Sedangkan kendala-kendala yang dihadapi adalah kurangnya sarana dan prasarana
dan kurang memahaminya masyarakat tentang BUMDES. Saran yang dapat peneliti berikan pada
Manajemen Badan Usaha Milik Desa (BUMDES) untuk meningkatkan pelayanan adalah perlu
adanya sarana dan prasarana yang memadai serta sosialisasi kepada masyarakat,
agar masyarakat mengerti apa itu BUMDES.
Kata kunci:
Kemiskinan, BUMDES, Pelayanan Masyarakat
*1Alumni FISIP
UNIPAS.
*2Staf Pengajar Fisip
Universitas Panji Sakti
1. Pendahuluan
Kemiskinan
merupakan masalah yang secara umum masih belum dapat diselesaikan oleh
negara-negara dunia ke tiga, meskipun telah ada berbagai upaya penanggulangan
yang dilakukan. Kemiskinan bersifat multi dimensi yang ditandai adanya
keterbelakangan dan pengangguran yang kemudian menjadi pemicu ketimpangan
pendapatan dan kesenjangan antar golongan penduduk. Kesenjangan antara penduduk
kaya dengan miskin tidak mungkin dibiarkan karena akan menimbulkan berbagai persoalan
baik sosial maupun politik.
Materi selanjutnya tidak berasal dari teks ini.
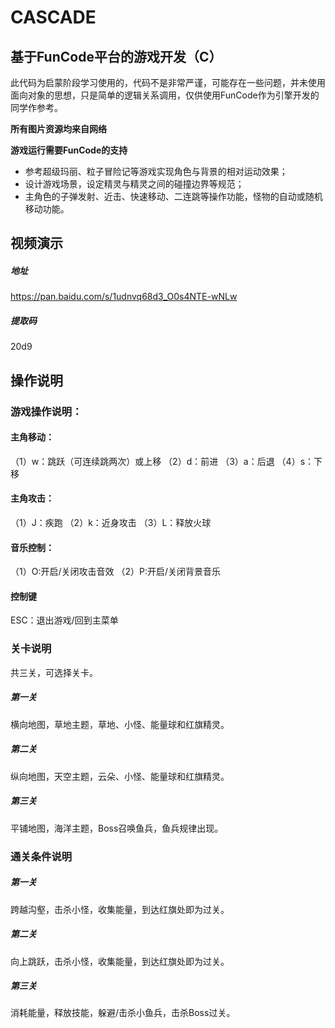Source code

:# CASCADE

## 基于FunCode平台的游戏开发（C）

此代码为启蒙阶段学习使用的，代码不是非常严谨，可能存在一些问题，并未使用面向对象的思想，只是简单的逻辑关系调用，仅供使用FunCode作为引擎开发的同学作参考。

**所有图片资源均来自网络**

**游戏运行需要FunCode的支持**

+ 参考超级玛丽、粒子冒险记等游戏实现角色与背景的相对运动效果；
+ 设计游戏场景，设定精灵与精灵之间的碰撞边界等规范；
+ 主角色的子弹发射、近击、快速移动、二连跳等操作功能，怪物的自动或随机移动功能。

## 视频演示

##### 地址

https://pan.baidu.com/s/1udnvq68d3_O0s4NTE-wNLw

##### 提取码

20d9

## 操作说明

### 游戏操作说明：

#### 主角移动：

（1）w：跳跃（可连续跳两次）或上移
（2）d：前进
（3）a：后退
（4）s：下移

#### 主角攻击：

（1）J：疾跑
（2）k：近身攻击
（3）L：释放火球

#### 音乐控制：

（1）O:开启/关闭攻击音效
（2）P:开启/关闭背景音乐

#### 控制键

ESC：退出游戏/回到主菜单

### 关卡说明

共三关，可选择关卡。

##### 第一关

横向地图，草地主题，草地、小怪、能量球和红旗精灵。

##### 第二关

纵向地图，天空主题，云朵、小怪、能量球和红旗精灵。

##### 第三关

平铺地图，海洋主题，Boss召唤鱼兵，鱼兵规律出现。

### 通关条件说明

##### 第一关

跨越沟壑，击杀小怪，收集能量，到达红旗处即为过关。

##### 第二关

向上跳跃，击杀小怪，收集能量，到达红旗处即为过关。

##### 第三关

消耗能量，释放技能，躲避/击杀小鱼兵，击杀Boss过关。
Kemiskinan
memiliki konsep yang beragam. World Bank mendefinisikan kemiskinan dengan menggunakan ukuran kemampuan/daya beli, yaitu US $1 atau US $2 per kapita
per hari.
Sementara itu, BPS mendefinisikan kemiskinan didasarkan
pada garis
kemiskinan (poverty line). Nilai garis kemiskinan yang digunakan untuk menentukan kemiskinan mengacu pada kebutuhan minimum yang dibutuhkan oleh seseorang yaitu
21,00 kalori per kapita per hari, ditambah
dengan kebutuhan minimurn non-makan yang merupakan kebutuhan dasar seseorang yang meliputi: papan, sandang,
sekolah,
transportasi, serta kebutuhan
rumah tangga dan individu yang mendasatinya. Menurut BPS,
seseorang/individu yang pengeluarannya lebih rendah dari garis kemiskinan maka
seseorang/individu tersebut dikatakan
miskin.
Dari
pandangan
konvensional kemiskinan dipandang dari sisi moneter, di mana
kemiskinan diukur dengan membandingkan
pendapatan/konsumsi individu dengan beberapa batasan tertentu, jika berada di bawah batasan tersebut, maka dianggap miskin.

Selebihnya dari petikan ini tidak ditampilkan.